Pour ceux qui ont suivi l'oeuvre de ce grand écrivain c'est une perte immense mais contrairement au commun des mortels son oeuvre subsiste et
Paul Auster, par elle, sera vivant dans le coeur de ses lecteurs. Une oeuvre où chacun peut le retrouver à chaque page.
Ce dernier roman est petit par la taille immense par la profondeur qui s'en dégage.
Sy
Baumgartner vit seul à Poe Road, il a 70 ans et est veuf depuis 10 ans.
C'est le premier jour de printemps et la journée s'annonce mal, il écrit un essai et il est ailleurs comme souvent. Il a laisser le cuiseur à oeufs sur le feu, quand il s'en aperçoit c'est trop tard et se brûle la main.
Il sait qu'il doit téléphoner à sa soeur, tâche qu'il retarde toujours, on sonne à sa porte c'est Molly la gentille dame d'UPS qui lui apporte un livre.
Livre qui ira rejoindre la pile qui s'élève dangereusement dans un coin en attendant qu'il trie le tout pour en faire don à la bibliothèque. le téléphone sonne c'est le préposé au relevé du compteur qui annonce qu'il passera en retard…
Depuis la mort de sa femme, les journées de Sy sont faites de petits riens qui prennent beaucoup de place, il voudrait seulement écrire et penser à celle qui lui manque tellement.
Puis il y a la chute qui va le plonger dans un état de fragilité où seule sa mémoire aura de l'importance. Les souvenirs remontent à la surface. le lecteur va découvrir ce que fut la vie de Sy et Anna.
Anna est parfaitement vivante dans cette réminiscence, ce ne sont pas des divagations mais bel et bien une vie qui renait pour le plus grand bonheur de Sy.
« Vivre, c'est éprouver de la douleur, se dit-il, et vivre dans la peur de la douleur, c'est refuser de vivre. »
Il va plonger littéralement dans les écrits d'Anna et se donner pour mission de les faire publier. Ainsi
Paul Auster dessine un portrait amoureux de cette femme qui pour lui a été exemplaire.

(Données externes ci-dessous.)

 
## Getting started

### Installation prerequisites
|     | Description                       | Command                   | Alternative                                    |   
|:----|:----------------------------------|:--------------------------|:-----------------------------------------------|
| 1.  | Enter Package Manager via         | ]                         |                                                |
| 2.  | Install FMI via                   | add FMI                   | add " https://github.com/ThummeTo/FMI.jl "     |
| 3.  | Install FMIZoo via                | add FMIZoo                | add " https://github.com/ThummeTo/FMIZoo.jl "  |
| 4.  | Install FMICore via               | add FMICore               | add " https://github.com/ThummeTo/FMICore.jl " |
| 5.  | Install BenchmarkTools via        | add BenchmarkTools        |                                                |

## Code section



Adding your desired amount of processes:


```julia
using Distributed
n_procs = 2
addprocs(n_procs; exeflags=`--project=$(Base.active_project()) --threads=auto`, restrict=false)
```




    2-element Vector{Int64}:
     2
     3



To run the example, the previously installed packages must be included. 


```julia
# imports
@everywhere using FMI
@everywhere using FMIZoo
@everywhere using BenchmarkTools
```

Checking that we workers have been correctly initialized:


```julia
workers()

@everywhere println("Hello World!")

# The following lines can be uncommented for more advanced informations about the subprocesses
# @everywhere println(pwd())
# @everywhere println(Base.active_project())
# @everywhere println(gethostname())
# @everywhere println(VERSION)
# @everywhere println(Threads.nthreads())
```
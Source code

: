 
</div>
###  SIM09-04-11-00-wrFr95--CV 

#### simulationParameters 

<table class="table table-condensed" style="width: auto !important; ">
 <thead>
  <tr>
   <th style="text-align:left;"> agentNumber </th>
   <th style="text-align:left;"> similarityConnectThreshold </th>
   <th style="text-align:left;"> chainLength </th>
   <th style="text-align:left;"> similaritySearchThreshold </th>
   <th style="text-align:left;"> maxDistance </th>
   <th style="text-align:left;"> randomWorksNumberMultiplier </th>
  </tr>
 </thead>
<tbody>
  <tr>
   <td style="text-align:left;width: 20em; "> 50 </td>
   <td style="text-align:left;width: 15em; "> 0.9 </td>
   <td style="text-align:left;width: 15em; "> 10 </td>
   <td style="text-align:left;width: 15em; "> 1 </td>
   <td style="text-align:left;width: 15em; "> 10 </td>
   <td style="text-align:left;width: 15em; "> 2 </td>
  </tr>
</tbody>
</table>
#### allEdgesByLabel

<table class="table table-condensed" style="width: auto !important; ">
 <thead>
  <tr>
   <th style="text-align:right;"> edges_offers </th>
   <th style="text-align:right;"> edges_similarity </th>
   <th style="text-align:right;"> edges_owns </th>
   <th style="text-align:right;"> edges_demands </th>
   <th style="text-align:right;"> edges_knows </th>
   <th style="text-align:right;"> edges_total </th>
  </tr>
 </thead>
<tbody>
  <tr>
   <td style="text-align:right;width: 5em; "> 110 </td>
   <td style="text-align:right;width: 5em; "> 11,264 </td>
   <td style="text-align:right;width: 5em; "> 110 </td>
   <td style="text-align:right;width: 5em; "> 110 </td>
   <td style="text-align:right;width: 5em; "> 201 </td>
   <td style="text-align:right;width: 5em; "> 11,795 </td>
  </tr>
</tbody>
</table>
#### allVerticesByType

Sa mort n'a été que la résultante de la façon dont elle a vécu, toujours oser braver le danger, ne pas se conformer, bien sûr pour celui qui reste seul c'est difficile mais il a respecté jusqu'au bout la personnalité de son aimée.
Les passages sur Anna sont très forts et lumineux et le lecteur ne peut que faire le lien avec
Siri Hustvedt femme admirée et dont il reconnaissait la supériorité artistique.
Sentiments et admiration subsistent jusque dans l'au-delà.
Je l'ai lu comme l'ultime déclaration d'amour à sa femme d'un homme qui sait que son temps est compté.
La construction est tortueuse comme la mémoire mais le dessin se peaufine au fil de la lecture pour donner un récit lumineux, fort dans sa densité.
Il dit aussi que les gens qui vieillissent ne sont pas sans intérêt, ils ne sont pas que des enveloppes vieillissantes et ratatinées, ils ont un vécu, ils sont vivants jusqu'au bout.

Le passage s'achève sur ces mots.